Sonia Sotomayor (June 25, 1954—present) made history when she became the first Hispanic U.S. Supreme Court justice. She assumed the role on August 8, 2009.

Sonia Sotomayor is from the Bronx, in New York City. Her parents, Juan and Celina Baez Sotomayor, had recently come to the United States from Puerto Rico. They wanted to start a family in New York. As a child, Sotomayor learned she had diabetes. She quickly learned to manage the illness. In later years, she said that helped her gain a strong sense of discipline.

When Sotomayor was 9 years old, her father died. Her mother worked multiple jobs to provide for Sonia and her brother, Juan. Sotomayor has said that she turned to books to cope with the loss of her father. She credits her mother with encouraging her love of reading and her desire to excel in school. “My mother taught us that the key to success in America is a good education,” said Sotomayor during her Supreme Court confirmation hearing. She became a top student at Cardinal Spellman High School, in the Bronx. She received a scholarship to attend Princeton University, in New Jersey.

New Challenges

Sotomayor’s first two years at Princeton were tough. She once said that when she got to the school she felt like “a visitor landing in an alien country.” But when she graduated, in 1976, Sotomayor received the Pyne Prize. It is one of the university’s highest honors.

After Princeton, Sotomayor attend Yale Law School, in Connecticut. At Yale, she was an editor at the Yale Law Journal. It is a journal that reviews legal cases. She earned her law degree in 1979. Sotomayor then returned to New York City. There, she worked as an assistant district attorney until 1984. She then worked for private law firm. She also volunteered at organizations such as the Puerto Rican Legal Defense and Education Fund.

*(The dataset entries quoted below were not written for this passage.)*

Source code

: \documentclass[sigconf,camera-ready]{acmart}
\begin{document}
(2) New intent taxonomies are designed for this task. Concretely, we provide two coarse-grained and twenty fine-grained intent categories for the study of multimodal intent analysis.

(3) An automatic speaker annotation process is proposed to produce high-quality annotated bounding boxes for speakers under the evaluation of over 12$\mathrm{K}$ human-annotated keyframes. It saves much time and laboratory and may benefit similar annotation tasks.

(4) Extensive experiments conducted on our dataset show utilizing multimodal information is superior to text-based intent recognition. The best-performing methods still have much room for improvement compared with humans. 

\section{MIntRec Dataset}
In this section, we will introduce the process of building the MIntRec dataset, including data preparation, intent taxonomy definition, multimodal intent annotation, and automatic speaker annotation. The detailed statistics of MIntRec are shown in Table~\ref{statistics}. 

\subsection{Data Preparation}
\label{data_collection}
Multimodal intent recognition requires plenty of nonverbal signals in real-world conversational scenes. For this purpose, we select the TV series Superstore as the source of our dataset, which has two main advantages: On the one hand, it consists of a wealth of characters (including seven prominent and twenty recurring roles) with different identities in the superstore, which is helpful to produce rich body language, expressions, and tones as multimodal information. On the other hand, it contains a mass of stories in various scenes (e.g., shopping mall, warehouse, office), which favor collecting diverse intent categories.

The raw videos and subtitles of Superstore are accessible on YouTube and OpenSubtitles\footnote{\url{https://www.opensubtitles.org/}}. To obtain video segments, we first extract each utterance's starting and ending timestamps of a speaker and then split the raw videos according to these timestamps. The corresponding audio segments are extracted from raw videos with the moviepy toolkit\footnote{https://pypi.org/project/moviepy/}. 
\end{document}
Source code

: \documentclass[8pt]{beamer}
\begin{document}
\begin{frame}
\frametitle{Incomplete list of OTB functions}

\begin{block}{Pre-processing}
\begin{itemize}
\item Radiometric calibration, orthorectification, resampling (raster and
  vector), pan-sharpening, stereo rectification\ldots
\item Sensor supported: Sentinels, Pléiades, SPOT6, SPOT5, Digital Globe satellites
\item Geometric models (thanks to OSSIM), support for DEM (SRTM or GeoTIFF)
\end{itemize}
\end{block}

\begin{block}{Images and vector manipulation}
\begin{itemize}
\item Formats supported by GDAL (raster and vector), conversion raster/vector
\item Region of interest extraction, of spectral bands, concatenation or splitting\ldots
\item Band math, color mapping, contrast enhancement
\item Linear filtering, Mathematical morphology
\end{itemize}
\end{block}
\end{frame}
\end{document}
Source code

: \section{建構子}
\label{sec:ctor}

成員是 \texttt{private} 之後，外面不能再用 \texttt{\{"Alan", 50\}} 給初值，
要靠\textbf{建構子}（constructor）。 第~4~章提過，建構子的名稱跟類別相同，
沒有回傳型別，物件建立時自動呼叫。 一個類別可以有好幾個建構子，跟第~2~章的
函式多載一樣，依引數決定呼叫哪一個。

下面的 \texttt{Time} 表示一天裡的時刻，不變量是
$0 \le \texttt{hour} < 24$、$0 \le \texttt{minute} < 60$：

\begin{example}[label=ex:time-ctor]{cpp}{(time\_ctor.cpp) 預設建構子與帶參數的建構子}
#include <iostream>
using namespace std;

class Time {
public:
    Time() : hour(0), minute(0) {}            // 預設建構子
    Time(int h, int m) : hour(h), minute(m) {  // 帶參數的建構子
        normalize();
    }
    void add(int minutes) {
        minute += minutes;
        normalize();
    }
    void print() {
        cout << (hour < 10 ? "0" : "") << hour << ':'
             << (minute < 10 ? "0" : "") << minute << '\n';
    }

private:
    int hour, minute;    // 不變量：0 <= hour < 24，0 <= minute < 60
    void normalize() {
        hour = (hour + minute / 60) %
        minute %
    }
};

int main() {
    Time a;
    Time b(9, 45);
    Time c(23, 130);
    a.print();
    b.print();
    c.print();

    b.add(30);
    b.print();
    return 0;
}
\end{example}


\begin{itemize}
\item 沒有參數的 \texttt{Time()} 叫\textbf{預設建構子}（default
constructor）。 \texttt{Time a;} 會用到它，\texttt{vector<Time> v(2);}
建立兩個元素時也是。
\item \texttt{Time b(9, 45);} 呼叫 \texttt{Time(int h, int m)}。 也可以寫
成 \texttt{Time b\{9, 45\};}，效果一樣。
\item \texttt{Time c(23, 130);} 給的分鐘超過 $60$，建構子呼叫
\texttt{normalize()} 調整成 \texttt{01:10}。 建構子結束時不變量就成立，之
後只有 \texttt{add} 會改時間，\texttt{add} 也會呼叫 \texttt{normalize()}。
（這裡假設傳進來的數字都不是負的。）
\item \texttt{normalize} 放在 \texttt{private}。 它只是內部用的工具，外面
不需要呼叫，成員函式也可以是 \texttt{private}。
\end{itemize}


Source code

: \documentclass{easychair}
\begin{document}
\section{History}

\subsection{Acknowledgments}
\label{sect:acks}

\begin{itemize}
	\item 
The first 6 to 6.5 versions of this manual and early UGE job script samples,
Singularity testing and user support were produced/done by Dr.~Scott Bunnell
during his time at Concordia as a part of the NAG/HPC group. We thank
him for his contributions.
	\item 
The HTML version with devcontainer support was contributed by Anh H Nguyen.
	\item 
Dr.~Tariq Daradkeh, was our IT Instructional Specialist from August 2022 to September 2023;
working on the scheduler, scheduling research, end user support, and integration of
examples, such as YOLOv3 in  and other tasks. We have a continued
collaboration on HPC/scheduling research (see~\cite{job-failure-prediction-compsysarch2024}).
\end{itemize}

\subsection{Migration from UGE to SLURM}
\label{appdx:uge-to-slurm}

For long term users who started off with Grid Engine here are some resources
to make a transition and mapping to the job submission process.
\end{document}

Sotomayor was sworn into office in 2009 with her mother, Celina Báez, by her side. Sotomayor credits her mother for inspiring her love of books and her desire to excel in school.


The Judge Who Saved Baseball

Sotomayor’s skills as a lawyer and her volunteer work caught the eye of political leaders. In 1992, President George H.W. Bush nominated her to the U.S. District Court for the Southern District of New York City. During her time at this job, Sotomayor heard the 1995 case dealing with a Major League Baseball strike. Team owners had changed rules about players’ salary and free agency without asking the players’ union. Sotomayor decided that it had been wrong for team owners to do this. Her decision ended the strike. The strike had caused the cancellation of the entire 1994 postseason and World Series.

Sonia Sotomayor (top row, third from left) is the first Hispanic American to serve on the Supreme Court.


In 1998, President Bill Clinton appointed Sotomayor to the U.S. Court of Appeals for the Second Circuit. In 2009, President Barack Obama called her the judge that “saved baseball” when he nominated her to serve as an associate justice of the Supreme Court. The Senate quickly confirmed her. She joined the court on August 8, 2009. She was the first Hispanic and the third woman to become a Supreme Court justice.

Recently, Justice Sotomayor has presided over Supreme Court cases dealing with issues on privacy, civil rights, and First Amendment rights. In 2013, she published her memoir, My Beloved World.